After I surrounded the validate function by namespace boost { namespace program_options { }}, the code compiled without overloading op>>. It also works if validate is put into the same namespace as MyClass. Can anyone explain this?
828
The basic problem you are facing is that C++ doesn't offer any facility to convent a string to an arbitrary user object (I mean without writing any code).
To solve the problem, program_options offers two possibilities:
operator>>, which is the standard C++ way of doing so, but which may have impact in some other areas (i.e. you may want to parse your object in a specific way except on the command line). Internally, boost::lexical_cast is used to implement the conversion and will throw an error if op>> is not found.validate function, which is specific to program_options but that has no impact outside option management.I guess it uses template meta programming to find out whether you have provided validate or it will default to lexical_cast.
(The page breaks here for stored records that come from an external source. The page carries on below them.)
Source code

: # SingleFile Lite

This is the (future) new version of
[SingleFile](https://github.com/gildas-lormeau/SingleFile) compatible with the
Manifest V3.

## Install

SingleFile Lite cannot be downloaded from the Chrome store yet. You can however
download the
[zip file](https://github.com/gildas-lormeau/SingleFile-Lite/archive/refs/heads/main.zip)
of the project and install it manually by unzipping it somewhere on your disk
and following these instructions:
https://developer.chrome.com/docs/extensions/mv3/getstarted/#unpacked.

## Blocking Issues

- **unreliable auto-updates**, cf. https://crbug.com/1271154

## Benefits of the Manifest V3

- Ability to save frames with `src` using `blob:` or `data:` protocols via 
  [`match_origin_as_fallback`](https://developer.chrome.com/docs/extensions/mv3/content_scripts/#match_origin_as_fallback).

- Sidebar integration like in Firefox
I can't help you why your attempt with validate failed since you didn't provide the code for it.
Here is a working example, though:
#include <boost/program_options.hpp>
#include <vector>
#include <string>
namespace po = boost::program_options;
namespace lib {
class MyClass
{
public:
int a;
};
void validate(boost::any& v,
const std::vector<std::string>& values,
MyClass*, int)
{
po::validators::check_first_occurrence(v);
const string& s = po::validators::get_single_string(values);
v = boost::any(MyClass { boost::lexical_cast<int>(s) } );
}
}
po::variables_map parseCommandLine(int argc, char* argv[])
{
po::options_description options("Options");
options.add_options()
("help", "produce help message")
("obj", po::value<lib::MyClass>(), "")
;
po::variables_map vm;
store(po::command_line_parser(argc, argv)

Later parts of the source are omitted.